Zusammen mit Schülerinnen und Schülern der Anne-Frank-Realschule, dem Orchester der Schule, dem VHS-Arbeitskreis Ahauser Geschichte 1933 bis 1945, Stadtarchivar Max Pfeiffer und etwa 80 Teilnehmern erinnerte sie an die Opfer der Gräueltaten. Diese Erinnerung sei aktuell wichtiger denn je, da es immer weniger Zeitzeugen gebe.

„Man kennt die Geschichten und kann sie doch kaum glauben“, sagte Karola Voß. Umso mehr müsse man heute darauf achten, gegen Diskriminierung einzustehen. Es mache sie als Bürgermeisterin stolz, dass es in Ahaus viele Gruppen gebe, die gegen Diskriminierung und Vergessen arbeiten würden. Auch die Schulen, die sich gegen Rassismus einsetzten, spielten dabei eine große Rolle.

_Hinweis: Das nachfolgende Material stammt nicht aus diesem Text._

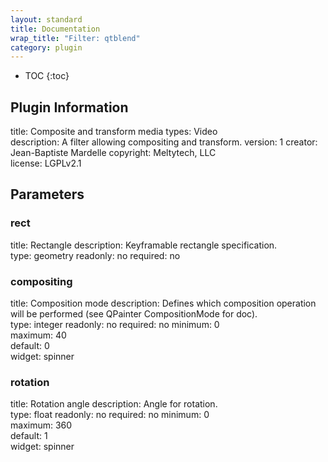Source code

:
 ```yaml
---
layout: standard
title: Documentation
wrap_title: "Filter: qtblend"
category: plugin
---
```

* TOC
{:toc}

## Plugin Information

title: Composite and transform
media types:
Video  
description: A filter allowing compositing and transform.
version: 1
creator: Jean-Baptiste Mardelle
copyright: Meltytech, LLC  
license: LGPLv2.1  

## Parameters

### rect

title: Rectangle  description:
Keyframable rectangle specification.  
type: geometry
readonly: no
required: no

### compositing

title: Composition mode  description:
Defines which composition operation will be performed (see QPainter CompositionMode for doc).  
type: integer
readonly: no
required: no
minimum: 0  
maximum: 40  
default: 0  
widget: spinner  

### rotation

title: Rotation angle  description:
Angle for rotation.  
type: float
readonly: no
required: no
minimum: 0  
maximum: 360  
default: 1  
widget: spinner  

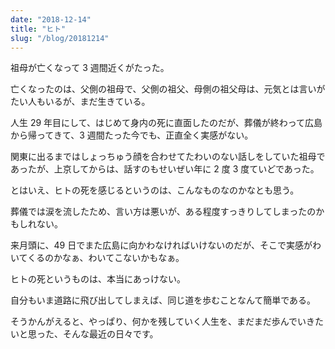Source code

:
 ```yaml
---
date: "2018-12-14"
title: "ヒト"
slug: "/blog/20181214"
---
```


祖母が亡くなって 3 週間近くがたった。

亡くなったのは、父側の祖母で、父側の祖父、母側の祖父母は、元気とは言いがたい人もいるが、まだ生きている。

人生 29 年目にして、はじめて身内の死に直面したのだが、葬儀が終わって広島から帰ってきて、3 週間たった今でも、正直全く実感がない。

関東に出るまではしょっちゅう顔を合わせてたわいのない話しをしていた祖母であったが、上京してからは、話すのもせいぜい年に 2 度 3 度ていどであった。

とはいえ、ヒトの死を感じるというのは、こんなものなのかなとも思う。

葬儀では涙を流したため、言い方は悪いが、ある程度すっきりしてしまったのかもしれない。

来月頭に、49 日でまた広島に向かわなければいけないのだが、そこで実感がわいてくるのかなぁ、わいてこないかもなぁ。

ヒトの死というものは、本当にあっけない。

自分もいま道路に飛び出してしまえば、同じ道を歩むことなんて簡単である。

そうかんがえると、やっぱり、何かを残していく人生を、まだまだ歩んでいきたいと思った、そんな最近の日々です。
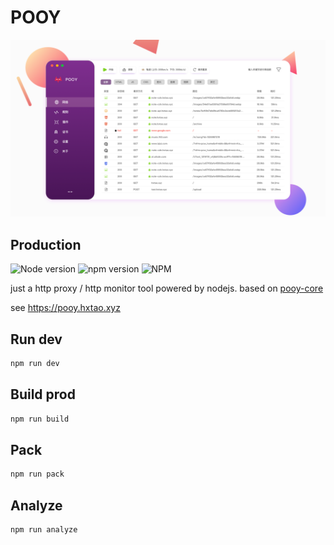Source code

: # POOY

<a href="https://pooy.hxtao.xyz">
  <img src="./docs/assets/wrapper.webp" />
</a>

## Production

![Node version](https://img.shields.io/badge/node->%3D7.6.0-brightgreen.svg) ![npm version](https://img.shields.io/npm/v/pooy.svg) ![NPM](https://img.shields.io/npm/l/pooy)

just a http proxy / http monitor tool powered by nodejs. based on [pooy-core](https://github.com/better-than-better/pooy-core) 

see <https://pooy.hxtao.xyz>

## Run dev

```bash
npm run dev
```

## Build prod

```bash
npm run build
```

## Pack

```bash
npm run pack
```


## Analyze

```bash
npm run analyze
```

Beeindruckender Zeitzeugenbericht

Besonders eindrücklich wurden die Geschehnisse durch die Aufzeichnungen von Erich Gottschalk. Der Jude aus Ahaus hatte 1938 mit 23 Jahren die Pogrome als Augenzeuge miterlebt. In seinem Bericht, den die Mitglieder des VHS-Arbeitskreises abwechselnd vortrugen, schildert er, wie Mitglieder der SA in das Wohnhaus sein Eltern eindrangen, ihn verprügelten und fast totschlugen.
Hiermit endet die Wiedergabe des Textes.